Valley V, Grace D M
Int J Obes. 1987;11(2):105-13.
This study aimed to isolate psychological predictors of outcome from horizontal reinforced gastric surgery for morbid obesity. Fifty-seven patients were assessed pre-operatively and 1 year after surgery. Prior inpatient psychiatric history (but not outpatient history), MMPI scale elevations, negative life events, and low social support (predictors) related significantly to medical complications and satisfaction with results of surgery, but not weight loss (outcome). Prior inpatient psychiatric history and low social support also predicted psychological complications postoperatively. Demographic factors failed to predict any aspects of outcome. Multiple regression analyses of the four significant predictors explained 43 percent of the variance in medical complications, 42 percent in satisfaction, and 31 percent in psychological complications. Inpatient psychiatric history was the strongest single predictor in all cases.

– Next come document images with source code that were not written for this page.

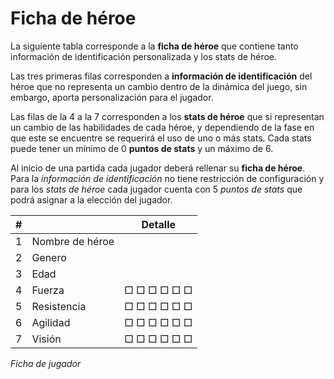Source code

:# Ficha de héroe

La siguiente tabla corresponde a la **ficha de héroe** que contiene tanto información de identificación personalizada y los stats de héroe.

Las tres primeras filas corresponden a **información de identificación** del héroe que no representa un cambio dentro de la dinámica del juego, sin embargo, aporta personalización para el jugador.

Las filas de la 4 a la 7 corresponden a los **stats de héroe** que si representan un cambio de las habilidades de cada héroe, y dependiendo de la fase en que este se encuentre se requerirá el uso de uno o más stats. Cada stats puede tener un mínimo de 0 **puntos de stats** y un máximo de 6.

Al inicio de una partida cada jugador deberá rellenar su **ficha de héroe**. Para la *información de identificación* no tiene restricción de configuración y para los *stats de héroe* cada jugador cuenta con 5 *puntos de stats* que podrá asignar a la elección del jugador.


| # |                 | Detalle                      |
|---|-----------------|------------------------------|
| 1 | Nombre de héroe |                              |
| 2 | Genero          |                              |
| 3 | Edad            |                              |
| 4 | Fuerza          |   □  □  □  □  □  □           |
| 5 | Resistencia     |   □  □  □  □  □  □           |
| 6 | Agilidad        |   □  □  □  □  □  □           |
| 7 | Visión          |   □  □  □  □  □  □           |
*Ficha de jugador*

本研究旨在从病态肥胖症的水平加强胃手术中分离出结果的心理预测因素。对57名患者在术前和术后1年进行了评估。既往住院精神病史(而非门诊病史)、明尼苏达多相人格调查表(MMPI)量表升高、负面生活事件以及低社会支持(预测因素)与医疗并发症及对手术结果的满意度显著相关,但与体重减轻(结果)无关。既往住院精神病史和低社会支持也可预测术后的心理并发症。人口统计学因素未能预测结果的任何方面。对这四个显著预测因素进行的多元回归分析解释了医疗并发症中43%的方差、满意度中42%的方差以及心理并发症中31%的方差。在所有情况下,住院精神病史都是最强的单一预测因素。